Nicht erst durch Corona ist bekannt, dass in Deutschland Fachkräftemangel herrscht. Verschiedensten Branchen fehlt es nach wie vor an Personal. Das wird sich in naher Zukunft voraussichtlich auch nicht ändern, denn es fehlt an Nachwuchs. Für die Schulabsolventen mag das zwar von Vorteil sein, da sie so höhere Chancen haben, eine passende Stelle zu finden, aber letztendlich bringt der Lehrlingsmangel zahlreiche Herausforderungen mit sich. Was bedeutet das genau für Wirtschaft und Gesellschaft? Wie lässt sich der Entwicklung entgegenwirken?
PST, 15.09.2022
Symbolbild Lehre

SolStock, GettyImages

Im vergangenen Jahr haben knapp über 466.000 Jugendliche ihre Ausbildung in Betrieben begonnen. Doch nicht alle Unternehmen konnten sich über Lehrlings-Nachwuchs freuen: Über 60.000 Ausbildungsplätze blieben unbesetzt. Somit konnten im Vergleich zu 2018 rund 10 Prozent mehr Betriebe nicht alle offenen Azubi-Stellen besetzen. Damit hat die Zahl der Auszubildenden in Deutschland erneut einen Tiefstand erreicht.

Ein übergreifendes Problem

Klar: So dramatisch wie es ist, aber leere Krankenbetten aufgrund von fehlendem Personal sind für uns alle keine Neuheit mehr. Am präsentesten ist das Problem der unbesetzten Stellen wohl in der Pflege. Die Zahlen zeigen aber: Betroffen sind inzwischen bereits zahlreiche Branchen. Besonders im Handwerk und auch in der Verkehrsbranche bleibt die Suche nach Auszubildenen immer wieder erfolglos.

Das hat zur Folge, dass auch der Fachkräftemangel weiter verstärkt wird. Durch langfristig unbesetzte Stellen müssen Unternehmen Öffnungszeiten kürzen, Aufträge ablehnen oder auch ihre Sortimente eingrenzen. Darunter leidet in erster Linie der Kunde, denn ihn erwarten längere Wartezeiten, weniger Betreuung und Beratung sowie ein geringeres Angebot. Darüber hinaus können diese Einschränkungen besonders für kleinere Betriebe verheerend sein, denn sie haben weniger finanzielle Mittel, um ausgleichende Maßnahmen zu ergreifen. Im schlimmsten Fall droht für sie die Schließung.

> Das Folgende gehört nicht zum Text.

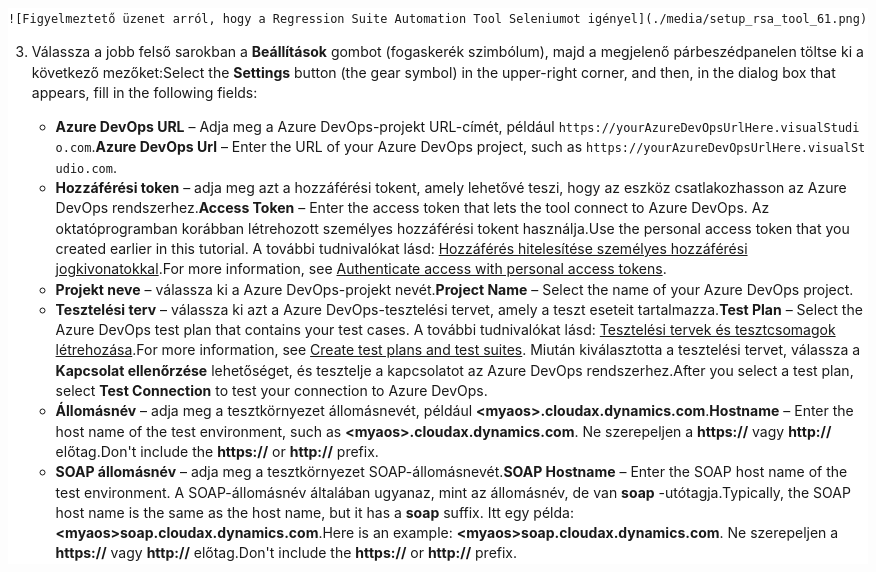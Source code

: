    ![Figyelmeztető üzenet arról, hogy a Regression Suite Automation Tool Seleniumot igényel](./media/setup_rsa_tool_61.png)

3. <span data-ttu-id="5badb-380">Válassza a jobb felső sarokban a **Beállítások** gombot (fogaskerék szimbólum), majd a megjelenő párbeszédpanelen töltse ki a következő mezőket:</span><span class="sxs-lookup"><span data-stu-id="5badb-380">Select the **Settings** button (the gear symbol) in the upper-right corner, and then, in the dialog box that appears, fill in the following fields:</span></span>

    - <span data-ttu-id="5badb-381">**Azure DevOps URL** – Adja meg a Azure DevOps-projekt URL-címét, például `https://yourAzureDevOpsUrlHere.visualStudio.com`.</span><span class="sxs-lookup"><span data-stu-id="5badb-381">**Azure DevOps Url** – Enter the URL of your Azure DevOps project, such as `https://yourAzureDevOpsUrlHere.visualStudio.com`.</span></span>
    - <span data-ttu-id="5badb-382">**Hozzáférési token** – adja meg azt a hozzáférési tokent, amely lehetővé teszi, hogy az eszköz csatlakozhasson az Azure DevOps rendszerhez.</span><span class="sxs-lookup"><span data-stu-id="5badb-382">**Access Token** – Enter the access token that lets the tool connect to Azure DevOps.</span></span> <span data-ttu-id="5badb-383">Az oktatóprogramban korábban létrehozott személyes hozzáférési tokent használja.</span><span class="sxs-lookup"><span data-stu-id="5badb-383">Use the personal access token that you created earlier in this tutorial.</span></span> <span data-ttu-id="5badb-384">A további tudnivalókat lásd: [Hozzáférés hitelesítése személyes hozzáférési jogkivonatokkal](https://www.visualstudio.com/docs/setup-admin/team-services/use-personal-access-tokens-to-authenticate).</span><span class="sxs-lookup"><span data-stu-id="5badb-384">For more information, see [Authenticate access with personal access tokens](https://www.visualstudio.com/docs/setup-admin/team-services/use-personal-access-tokens-to-authenticate).</span></span>
    - <span data-ttu-id="5badb-385">**Projekt neve** – válassza ki a Azure DevOps-projekt nevét.</span><span class="sxs-lookup"><span data-stu-id="5badb-385">**Project Name** – Select the name of your Azure DevOps project.</span></span>
    - <span data-ttu-id="5badb-386">**Tesztelési terv** – válassza ki azt a Azure DevOps-tesztelési tervet, amely a teszt eseteit tartalmazza.</span><span class="sxs-lookup"><span data-stu-id="5badb-386">**Test Plan** – Select the Azure DevOps test plan that contains your test cases.</span></span> <span data-ttu-id="5badb-387">A további tudnivalókat lásd: [Tesztelési tervek és tesztcsomagok létrehozása](https://www.visualstudio.com/docs/test/manual-exploratory-testing/getting-started/create-a-test-plan).</span><span class="sxs-lookup"><span data-stu-id="5badb-387">For more information, see [Create test plans and test suites](https://www.visualstudio.com/docs/test/manual-exploratory-testing/getting-started/create-a-test-plan).</span></span> <span data-ttu-id="5badb-388">Miután kiválasztotta a tesztelési tervet, válassza a **Kapcsolat ellenőrzése** lehetőséget, és tesztelje a kapcsolatot az Azure DevOps rendszerhez.</span><span class="sxs-lookup"><span data-stu-id="5badb-388">After you select a test plan, select **Test Connection** to test your connection to Azure DevOps.</span></span>
    - <span data-ttu-id="5badb-389">**Állomásnév** – adja meg a tesztkörnyezet állomásnevét, például **\<myaos\>.cloudax.dynamics.com**.</span><span class="sxs-lookup"><span data-stu-id="5badb-389">**Hostname** – Enter the host name of the test environment, such as **\<myaos\>.cloudax.dynamics.com**.</span></span> <span data-ttu-id="5badb-390">Ne szerepeljen a **https://** vagy **http://** előtag.</span><span class="sxs-lookup"><span data-stu-id="5badb-390">Don't include the **https://** or **http://** prefix.</span></span>
    - <span data-ttu-id="5badb-391">**SOAP állomásnév** – adja meg a tesztkörnyezet SOAP-állomásnevét.</span><span class="sxs-lookup"><span data-stu-id="5badb-391">**SOAP Hostname** – Enter the SOAP host name of the test environment.</span></span> <span data-ttu-id="5badb-392">A SOAP-állomásnév általában ugyanaz, mint az állomásnév, de van **soap** -utótagja.</span><span class="sxs-lookup"><span data-stu-id="5badb-392">Typically, the SOAP host name is the same as the host name, but it has a **soap** suffix.</span></span> <span data-ttu-id="5badb-393">Itt egy példa: **\<myaos\>soap.cloudax.dynamics.com**.</span><span class="sxs-lookup"><span data-stu-id="5badb-393">Here is an example: **\<myaos\>soap.cloudax.dynamics.com**.</span></span> <span data-ttu-id="5badb-394">Ne szerepeljen a **https://** vagy **http://** előtag.</span><span class="sxs-lookup"><span data-stu-id="5badb-394">Don't include the **https://** or **http://** prefix.</span></span>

Krisen machen den Mangel spürbarer

Zudem hat die Corona-Pandemie die wirtschaftlichen Probleme nicht nur sichtbarerer gemacht, sondern diese auch verschärft. So gab es beispielsweise in der Pflege plötzlich mehr Arbeit zu bewältigen, ohne dass ausreichend Personal aufgestockt werden konnte. Auch Klima- und Energiekrise fordern Anpassung und kurzfristiges Handeln von Unternehmen – beispielsweise um Wärmepumpen oder Solardächer zu installieren oder auch für den Bau von Windkraftanlagen.

Das setzt jedoch voraus, dass genug Menschen entsprechend ausgebildet sein müssen, um diesen Wandel zu stemmen. Doch zurzeit fehlt es auch in diesen technischen Bereichen an Fachkräften. Die Folge sind monatelange Wartezeiten und unerledigte Aufträge. Auch die Energiewende wird dadurch massiv verzögert und das verschärft das Energieproblem noch.

Von der Säuglingschwester bis zum Altenpfleger, der Personalmangel in den Pflegeberufen begleitet uns schon längere Zeit.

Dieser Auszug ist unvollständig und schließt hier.